* **Exercise goal**: Extract each line of the records below that contains the word "files".

* **Dataset entries**:
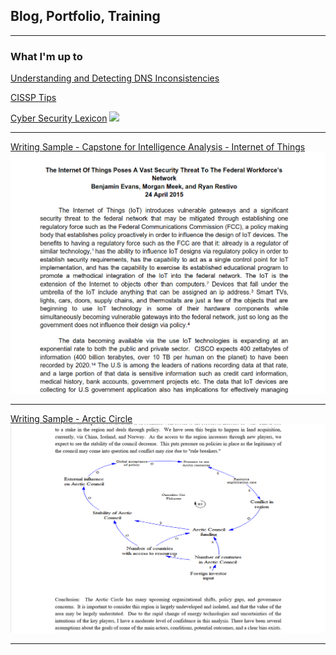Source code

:## Blog, Portfolio, Training

---

### What I'm up to

[Understanding and Detecting DNS Inconsistencies](/understanding-and-detecting-DNS-inconsistencies)

[CISSP Tips](/CISSP-Tips)

[Cyber Security Lexicon](/lexicon)
<img src="images/dummy_thumbnail.jpg?raw=true"/>

---
[Writing Sample - Capstone for Intelligence Analysis - Internet of Things](/pdf/CapstoneProject-Evans-Meek-Restivo.pdf)
<img src="images/CapstoneProject-Evans-Meek-Restivo-thumbnail.png?raw=true"/>

---
[Writing Sample - Arctic Circle](/pdf/Arctic-Circle.pdf)
<img src="images/Arctic-Circle-thumbnail.png?raw=true"/>

---

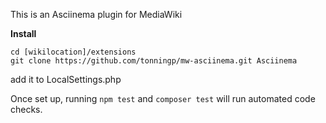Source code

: This is an Asciinema plugin for MediaWiki

**Install**
	
	cd [wikilocation]/extensions
	git clone https://github.com/tonningp/mw-asciinema.git Asciinema

add it to LocalSettings.php

Once set up, running `npm test` and `composer test` will run automated code checks.
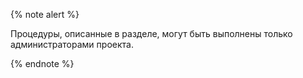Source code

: 
{% note alert %}

Процедуры, описанные в разделе, могут быть выполнены только администраторами проекта.

{% endnote %}

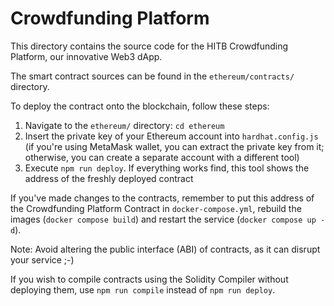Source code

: # Crowdfunding Platform

This directory contains the source code for the HITB Crowdfunding Platform, our innovative Web3 dApp.

The smart contract sources can be found in the `ethereum/contracts/` directory.

To deploy the contract onto the blockchain, follow these steps:

1. Navigate to the `ethereum/` directory: `cd ethereum`
2. Insert the private key of your Ethereum account into `hardhat.config.js` (if you're using MetaMask wallet, you can extract the private key from it; otherwise, you can create a separate account with a different tool)
3. Execute `npm run deploy`. If everything works find, this tool shows the address of the freshly deployed contract

If you've made changes to the contracts, remember to put this address of the Crowdfunding Platform Contract in `docker-compose.yml`, rebuild the images (`docker compose build`) and restart the service (`docker compose up -d`).

Note: Avoid altering the public interface (ABI) of contracts, as it can disrupt your service ;-)

If you wish to compile contracts using the Solidity Compiler without deploying them, use `npm run compile` instead of `npm run deploy`.
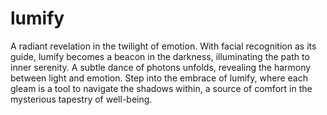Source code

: # lumify
A radiant revelation in the twilight of emotion. With facial recognition as its guide, lumify becomes a beacon in the darkness, illuminating the path to inner serenity. A subtle dance of photons unfolds, revealing the harmony between light and emotion. Step into the embrace of lumify, where each gleam is a tool to navigate the shadows within, a source of comfort in the mysterious tapestry of well-being.
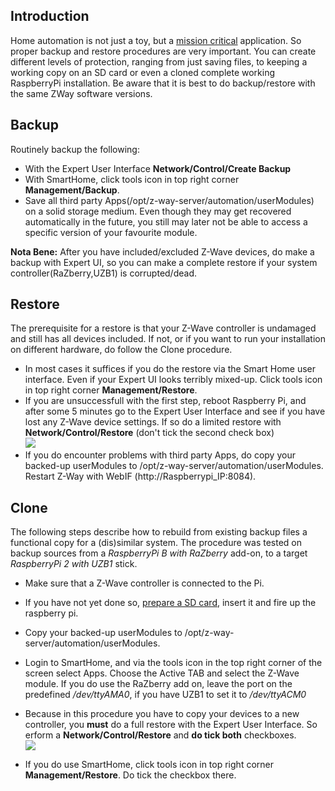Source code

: ## Introduction
Home automation is not just a toy, but a [mission critical](https://en.wikipedia.org/wiki/Mission_critical) application. So proper backup and restore procedures are very important. You can create different levels of protection, ranging from just saving files, to keeping a working copy on an SD card or even a cloned complete working RaspberryPi installation. Be aware that it is best to do backup/restore with the same ZWay software versions.

## Backup
Routinely backup the following:
- With the Expert User Interface **Network/Control/Create Backup**
- With SmartHome, click tools icon in top right corner **Management/Backup**.   
- Save all third party Apps(/opt/z-way-server/automation/userModules) on a solid storage medium. Even though they may get recovered automatically in the future, you still may later not be able to access a specific version of your favourite module.    

**Nota Bene:** After you have included/excluded Z-Wave devices, do make a backup with Expert UI, so you can make a complete restore if your system controller(RaZberry,UZB1) is corrupted/dead.

## Restore
The prerequisite for a restore is that your Z-Wave controller is undamaged and still has all devices included. If not, or if you want to run your installation on different hardware, do follow the Clone procedure.    
- In most cases it suffices if you do the restore via the Smart Home user interface. Even if your Expert UI looks terribly mixed-up. Click tools icon in top right corner **Management/Restore**.     
- If you are unsuccessfull with the first step, reboot Raspberry Pi, and after some 5 minutes go to the Expert User Interface and see if you have lost any Z-Wave device settings. If so do a limited restore with **Network/Control/Restore** (don't tick the second check box)   
![](https://github.com/pz1/ZWayModules/blob/master/Restorelimited.PNG)   
- If you do encounter problems with third party Apps, do copy your backed-up userModules to /opt/z-way-server/automation/userModules. Restart Z-Way with WebIF (http://Raspberrypi_IP:8084).    

## Clone   
The following steps describe how to rebuild from existing backup files a functional copy for a (dis)similar system. The procedure was tested on backup sources from a _RaspberryPi B with RaZberry_ add-on, to a target _RaspberryPi 2 with UZB1_ stick.    
- Make sure that a Z-Wave controller is connected to the Pi.    
- If you have not yet done so, [prepare a SD card](https://github.com/pz1/ZWayModules/wiki/Prepare-RaspberryPi), insert it and fire up the raspberry pi.
- Copy your backed-up userModules to /opt/z-way-server/automation/userModules.    
- Login to SmartHome, and via the tools icon in the top right corner of the screen select Apps. Choose the Active TAB and select the Z-Wave module. If you do use the RaZberry add on, leave the port on the predefined */dev/ttyAMA0*, if you have UZB1 to set it to */dev/ttyACM0* 
- Because in this procedure you have to copy your devices to a new controller, you **must** do a full restore with the Expert User Interface. So erform a **Network/Control/Restore** and **do tick both** checkboxes.    
![](https://github.com/pz1/ZWayModules/blob/master/RestoreFull.PNG)   

- If you do use SmartHome, click tools icon in top right corner **Management/Restore**. Do tick the checkbox there.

* **Answer to the exercise**:
Home automation is not just a toy, but a [mission critical](https://en.wikipedia.org/wiki/Mission_critical) application. So proper backup and restore procedures are very important. You can create different levels of protection, ranging from just saving files, to keeping a working copy on an SD card or even a cloned complete working RaspberryPi installation. Be aware that it is best to do backup/restore with the same ZWay software versions.
The following steps describe how to rebuild from existing backup files a functional copy for a (dis)similar system. The procedure was tested on backup sources from a _RaspberryPi B with RaZberry_ add-on, to a target _RaspberryPi 2 with UZB1_ stick.    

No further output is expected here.